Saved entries

= = = = =

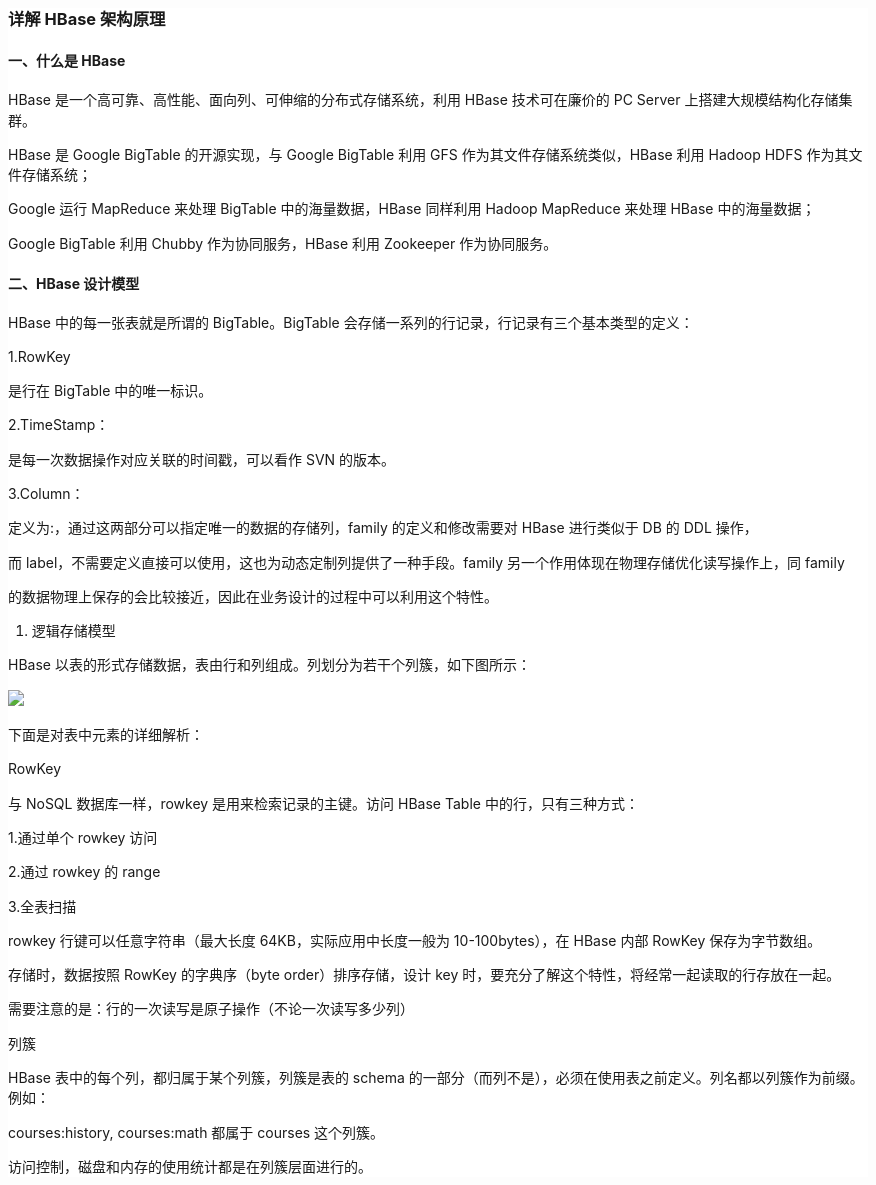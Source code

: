 ### 详解 HBase 架构原理

#### 一、什么是 HBase

HBase 是一个高可靠、高性能、面向列、可伸缩的分布式存储系统，利用 HBase 技术可在廉价的 PC Server 上搭建大规模结构化存储集群。

HBase 是 Google BigTable 的开源实现，与 Google BigTable 利用 GFS 作为其文件存储系统类似，HBase 利用 Hadoop HDFS 作为其文件存储系统；

Google 运行 MapReduce 来处理 BigTable 中的海量数据，HBase 同样利用 Hadoop MapReduce 来处理 HBase 中的海量数据；

Google BigTable 利用 Chubby 作为协同服务，HBase 利用 Zookeeper 作为协同服务。

#### 二、HBase 设计模型

HBase 中的每一张表就是所谓的 BigTable。BigTable 会存储一系列的行记录，行记录有三个基本类型的定义：

1.RowKey

是行在 BigTable 中的唯一标识。

2.TimeStamp：

是每一次数据操作对应关联的时间戳，可以看作 SVN 的版本。

3.Column：

定义为<family>:<label>，通过这两部分可以指定唯一的数据的存储列，family 的定义和修改需要对 HBase 进行类似于 DB 的 DDL 操作，

而 label，不需要定义直接可以使用，这也为动态定制列提供了一种手段。family 另一个作用体现在物理存储优化读写操作上，同 family

的数据物理上保存的会比较接近，因此在业务设计的过程中可以利用这个特性。

1. 逻辑存储模型

HBase 以表的形式存储数据，表由行和列组成。列划分为若干个列簇，如下图所示：

![](http://www.uml.org.cn/bigdata/images/201810181.png)

下面是对表中元素的详细解析：

RowKey

与 NoSQL 数据库一样，rowkey 是用来检索记录的主键。访问 HBase Table 中的行，只有三种方式：

1.通过单个 rowkey 访问

2.通过 rowkey 的 range

3.全表扫描

rowkey 行键可以任意字符串（最大长度 64KB，实际应用中长度一般为 10-100bytes），在 HBase 内部 RowKey 保存为字节数组。

存储时，数据按照 RowKey 的字典序（byte order）排序存储，设计 key 时，要充分了解这个特性，将经常一起读取的行存放在一起。

需要注意的是：行的一次读写是原子操作（不论一次读写多少列）

列簇

HBase 表中的每个列，都归属于某个列簇，列簇是表的 schema 的一部分（而列不是），必须在使用表之前定义。列名都以列簇作为前缀。例如：

courses:history, courses:math 都属于 courses 这个列簇。

访问控制，磁盘和内存的使用统计都是在列簇层面进行的。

= = = = =

(How to complete this task): Look through the entries for the string "Google". Every line that has it belongs in the answer.

(Response to this exercise):
HBase 是 Google BigTable 的开源实现，与 Google BigTable 利用 GFS 作为其文件存储系统类似，HBase 利用 Hadoop HDFS 作为其文件存储系统；
Google 运行 MapReduce 来处理 BigTable 中的海量数据，HBase 同样利用 Hadoop MapReduce 来处理 HBase 中的海量数据；
Google BigTable 利用 Chubby 作为协同服务，HBase 利用 Zookeeper 作为协同服务。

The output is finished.